1. **Natural language formatting:**
- Improve composition of translations
- Handle emoji modifiers (skin tones, ZWJ sequences)
- Custom emoji descriptions
2. **Error handling & resilience:**
- Database unavailability
- PluralKit API failures
- Rate limiting with exponential backoff
- Graceful degradation
3. **Logging & monitoring:**
- Structured logging for debugging
- Monitor database performance
- Track API error rates
4. **Codebase refactoring:**
- Move commands to separate Cogs
- Organize into modules: `cogs/teaching.py`, `cogs/config.py`, etc.
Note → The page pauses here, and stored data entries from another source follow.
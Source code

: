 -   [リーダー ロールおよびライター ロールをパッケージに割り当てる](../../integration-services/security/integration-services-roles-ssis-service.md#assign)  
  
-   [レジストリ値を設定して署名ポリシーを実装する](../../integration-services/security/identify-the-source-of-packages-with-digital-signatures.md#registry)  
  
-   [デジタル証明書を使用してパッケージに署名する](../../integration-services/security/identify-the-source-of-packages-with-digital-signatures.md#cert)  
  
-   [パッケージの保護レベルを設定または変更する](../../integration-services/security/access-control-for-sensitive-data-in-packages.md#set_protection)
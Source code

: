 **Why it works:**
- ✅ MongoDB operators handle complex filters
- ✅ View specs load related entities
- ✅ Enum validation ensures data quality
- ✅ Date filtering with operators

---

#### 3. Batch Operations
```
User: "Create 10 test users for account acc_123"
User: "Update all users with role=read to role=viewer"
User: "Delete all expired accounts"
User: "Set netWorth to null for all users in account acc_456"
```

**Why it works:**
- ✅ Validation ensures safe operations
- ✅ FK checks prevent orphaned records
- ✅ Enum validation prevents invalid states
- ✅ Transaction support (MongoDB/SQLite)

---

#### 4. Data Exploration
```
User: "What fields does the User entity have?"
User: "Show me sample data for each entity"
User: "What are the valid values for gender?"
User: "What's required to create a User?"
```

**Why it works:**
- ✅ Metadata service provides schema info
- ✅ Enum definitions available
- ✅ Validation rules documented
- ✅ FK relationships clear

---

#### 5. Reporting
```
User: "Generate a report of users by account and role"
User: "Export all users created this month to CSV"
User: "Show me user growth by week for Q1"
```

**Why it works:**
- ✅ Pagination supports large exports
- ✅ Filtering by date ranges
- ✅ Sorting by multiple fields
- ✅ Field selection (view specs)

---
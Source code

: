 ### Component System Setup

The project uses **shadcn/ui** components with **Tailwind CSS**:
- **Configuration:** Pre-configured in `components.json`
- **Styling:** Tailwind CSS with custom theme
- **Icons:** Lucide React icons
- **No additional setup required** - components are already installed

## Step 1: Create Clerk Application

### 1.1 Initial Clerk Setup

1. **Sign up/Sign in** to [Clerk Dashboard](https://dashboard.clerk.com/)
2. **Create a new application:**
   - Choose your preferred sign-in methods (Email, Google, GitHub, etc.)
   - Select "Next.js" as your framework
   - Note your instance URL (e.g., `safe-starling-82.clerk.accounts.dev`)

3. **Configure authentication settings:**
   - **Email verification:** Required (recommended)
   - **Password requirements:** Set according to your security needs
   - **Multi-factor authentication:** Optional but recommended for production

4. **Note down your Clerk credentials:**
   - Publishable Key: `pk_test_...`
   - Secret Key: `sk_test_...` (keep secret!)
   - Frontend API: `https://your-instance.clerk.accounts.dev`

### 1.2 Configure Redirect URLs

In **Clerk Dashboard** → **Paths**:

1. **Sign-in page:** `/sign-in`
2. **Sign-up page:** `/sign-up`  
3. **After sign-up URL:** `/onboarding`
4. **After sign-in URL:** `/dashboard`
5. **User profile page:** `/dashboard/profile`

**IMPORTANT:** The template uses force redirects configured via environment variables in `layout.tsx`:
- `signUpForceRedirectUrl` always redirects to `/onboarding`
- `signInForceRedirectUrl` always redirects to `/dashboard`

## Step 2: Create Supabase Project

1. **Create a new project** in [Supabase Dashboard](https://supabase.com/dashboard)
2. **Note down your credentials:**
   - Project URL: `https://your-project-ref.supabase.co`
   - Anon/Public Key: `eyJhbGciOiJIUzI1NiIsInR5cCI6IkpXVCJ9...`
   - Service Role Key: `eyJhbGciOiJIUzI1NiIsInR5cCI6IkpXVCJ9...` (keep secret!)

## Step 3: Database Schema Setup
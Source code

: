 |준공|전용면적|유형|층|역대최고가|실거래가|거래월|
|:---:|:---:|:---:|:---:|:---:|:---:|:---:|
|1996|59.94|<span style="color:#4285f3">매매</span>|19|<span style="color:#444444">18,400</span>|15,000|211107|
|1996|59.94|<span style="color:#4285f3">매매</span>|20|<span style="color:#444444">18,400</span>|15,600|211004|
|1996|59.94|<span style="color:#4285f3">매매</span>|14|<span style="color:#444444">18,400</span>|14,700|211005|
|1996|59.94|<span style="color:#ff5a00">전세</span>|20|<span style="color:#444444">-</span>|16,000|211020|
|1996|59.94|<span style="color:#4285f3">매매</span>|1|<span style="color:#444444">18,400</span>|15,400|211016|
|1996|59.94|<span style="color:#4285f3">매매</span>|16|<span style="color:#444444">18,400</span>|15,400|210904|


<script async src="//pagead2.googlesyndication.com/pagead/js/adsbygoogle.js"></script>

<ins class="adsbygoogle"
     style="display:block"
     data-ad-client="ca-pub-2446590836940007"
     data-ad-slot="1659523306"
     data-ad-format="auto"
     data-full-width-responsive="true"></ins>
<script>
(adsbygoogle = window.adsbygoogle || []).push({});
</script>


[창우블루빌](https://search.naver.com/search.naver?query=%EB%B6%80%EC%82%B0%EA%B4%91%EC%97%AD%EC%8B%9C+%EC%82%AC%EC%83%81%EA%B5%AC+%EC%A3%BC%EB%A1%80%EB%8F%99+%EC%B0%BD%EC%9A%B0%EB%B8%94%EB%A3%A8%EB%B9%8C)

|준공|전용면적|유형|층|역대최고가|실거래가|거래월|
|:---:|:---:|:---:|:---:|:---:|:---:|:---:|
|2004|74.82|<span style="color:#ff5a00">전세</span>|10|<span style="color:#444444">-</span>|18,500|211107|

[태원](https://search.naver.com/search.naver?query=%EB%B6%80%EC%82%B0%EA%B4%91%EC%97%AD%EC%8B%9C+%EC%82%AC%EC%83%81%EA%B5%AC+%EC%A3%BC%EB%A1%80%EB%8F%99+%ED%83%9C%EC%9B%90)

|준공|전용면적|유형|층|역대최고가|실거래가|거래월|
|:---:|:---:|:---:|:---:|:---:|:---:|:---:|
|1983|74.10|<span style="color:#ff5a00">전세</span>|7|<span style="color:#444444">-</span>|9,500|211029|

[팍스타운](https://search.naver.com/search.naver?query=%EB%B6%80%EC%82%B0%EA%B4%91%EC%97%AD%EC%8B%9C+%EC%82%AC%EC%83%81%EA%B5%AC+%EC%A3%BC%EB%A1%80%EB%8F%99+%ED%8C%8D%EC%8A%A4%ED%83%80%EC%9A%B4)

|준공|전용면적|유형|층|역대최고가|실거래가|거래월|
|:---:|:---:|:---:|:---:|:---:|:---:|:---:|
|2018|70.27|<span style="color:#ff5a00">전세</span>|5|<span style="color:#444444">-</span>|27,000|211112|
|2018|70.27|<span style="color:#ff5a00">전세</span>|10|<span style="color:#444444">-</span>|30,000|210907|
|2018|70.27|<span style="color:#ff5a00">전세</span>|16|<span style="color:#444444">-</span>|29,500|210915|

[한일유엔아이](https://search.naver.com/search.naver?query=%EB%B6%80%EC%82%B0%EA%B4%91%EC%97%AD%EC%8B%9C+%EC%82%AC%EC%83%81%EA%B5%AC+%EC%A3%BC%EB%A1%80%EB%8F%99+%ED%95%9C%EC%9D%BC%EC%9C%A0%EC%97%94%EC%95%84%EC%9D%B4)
- Add docstrings and type hints
5. **Testing:**
- Unit tests for emoji parsing
- Integration tests for database queries
- End-to-end tests with Discord
**Deliverables:** Robust, maintainable codebase ready for production.
---
## Scaling Considerations
### Multi-Server Architecture
**Challenge:** Bot will operate in many Discord servers simultaneously, each with potentially thousands of members.
**Solution:**
1. **Shared Emoji Dictionary:**
- Single global PostgreSQL database with all emoji meanings
- All servers query the same emoji_dictionary table
- Updates are reflected across all servers immediately
- Reduces redundancy and keeps meanings consistent
2. **Per-Server Configuration:**
- Each guild has its own row in server_configuration
- Fast lookup by guild_id (indexed)
- Allows servers to choose auto-translate vs. on-demand
3. **Connection Pooling:**
- SQLAlchemy async engine with `pool_size=20, max_overflow=10` (tunable)
- Reuses database connections across handlers
- Prevents connection exhaustion under load
### Performance Optimization
1. **Emoji Lookup Performance:**
- Primary key index on emoji_dictionary.emoji_string for O(1) lookup
- Secondary index on custom_emoji_id for custom emoji queries
- Consider in-memory cache (Redis) if lookups become bottleneck:
- Query Redis first (1ms latency)
- Fall back to PostgreSQL
- Invalidate cache on updates
2. **Caching Strategy (Optional, Post-MVP):**
- Use Redis for frequently accessed emojis
- TTL: 1 hour (emoji meanings change rarely)
- Invalidate cache when `/teach` or `/forget` commands update dictionary
- Benefits: Reduced database load, lower latency
3. **Rate Limiting:**
- PluralKit API: 10 requests/second (already enforced by API)
- Discord API: 50 requests/minute per channel (built into discord.py)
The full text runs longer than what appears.